Steve David Perry (born 1969) is an American educator, author, and TV personality. He became well known when CNN Black in America featured a story on him and the school he founded, Capital Preparatory School in Hartford, Ct. He is also known for appearing on Iyanla: Fix My Life.

Perry has previously hosted talk shows such as Breakthrough With Dr. Steve Perry and Save My Son. He has also worked as a columnist for Essence.

Biography
Perry was raised in Middletown, Connecticut.
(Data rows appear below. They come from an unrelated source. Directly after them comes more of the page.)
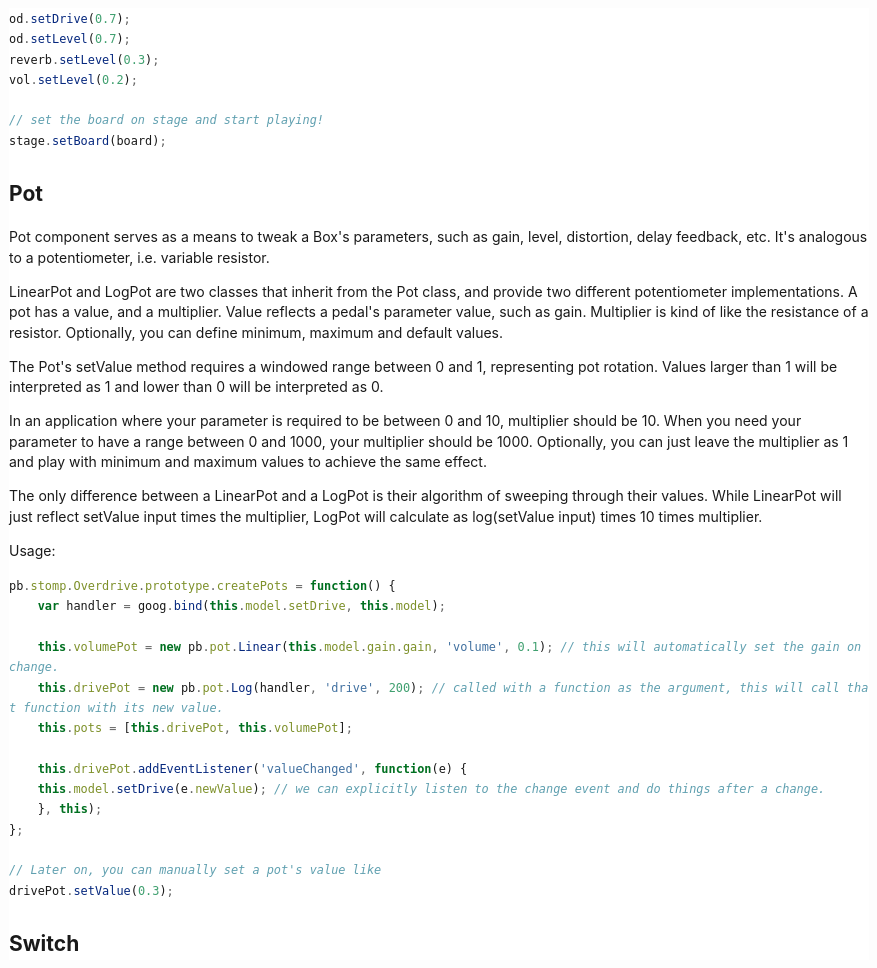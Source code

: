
 ```js
od.setDrive(0.7);
od.setLevel(0.7);
reverb.setLevel(0.3);
vol.setLevel(0.2);

// set the board on stage and start playing!
stage.setBoard(board);
```

Pot
------

Pot component serves as a means to tweak a Box's parameters, such as gain, level, distortion, delay feedback, etc. It's analogous to a potentiometer, i.e. variable resistor.

LinearPot and LogPot are two classes that inherit from the Pot class, and provide two different potentiometer implementations. A pot has a value, and a multiplier. Value reflects a pedal's parameter value, such as gain. Multiplier is kind of like the resistance of a resistor. Optionally, you can define minimum, maximum and default values.

The Pot's setValue method requires a windowed range between 0 and 1, representing pot rotation. Values larger than 1 will be interpreted as 1 and lower than 0 will be interpreted as 0.

In an application where your parameter is required to be between 0 and 10, multiplier should be 10. When you need your parameter to have a range between 0 and 1000, your multiplier should be 1000. Optionally, you can just leave the multiplier as 1 and play with minimum and maximum values to achieve the same effect.

The only difference between a LinearPot and a LogPot is their algorithm of sweeping through their values. While LinearPot will just reflect setValue input times the multiplier, LogPot will calculate as log(setValue input) times 10 times multiplier.

Usage:

```js
pb.stomp.Overdrive.prototype.createPots = function() {
    var handler = goog.bind(this.model.setDrive, this.model);

    this.volumePot = new pb.pot.Linear(this.model.gain.gain, 'volume', 0.1); // this will automatically set the gain on change.
    this.drivePot = new pb.pot.Log(handler, 'drive', 200); // called with a function as the argument, this will call that function with its new value. 
    this.pots = [this.drivePot, this.volumePot];

    this.drivePot.addEventListener('valueChanged', function(e) {
	this.model.setDrive(e.newValue); // we can explicitly listen to the change event and do things after a change.
    }, this);
};

// Later on, you can manually set a pot's value like
drivePot.setValue(0.3);
```

Switch
------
His family is of mixed ancestry, Caucasian mother and African-American father.

In 1998, he founded ConnCAP at Capital Community College, a Connecticut collegiate awareness program.

In 2005, he founded his first school, Capital Prep Magnet School, Hartford, Connecticut, as part of his chain, Capital Preparatory Schools. In 2015, second school named, Capital Prep Harbor School, was opened in Bridgeport, Connecticut. Another school, Capital Prep Harlem School, was opened in 2016 in partnership with Diddy. A year later, Capital Prep Harbor Lower School in Bridgeport, Connecticut opened its doors In 2020, his fifth school campus opened in the Bronx, New York. It is the third school which was opened in partnership with Diddy.

In 2011, his book, Push Has Come to Shove, was published.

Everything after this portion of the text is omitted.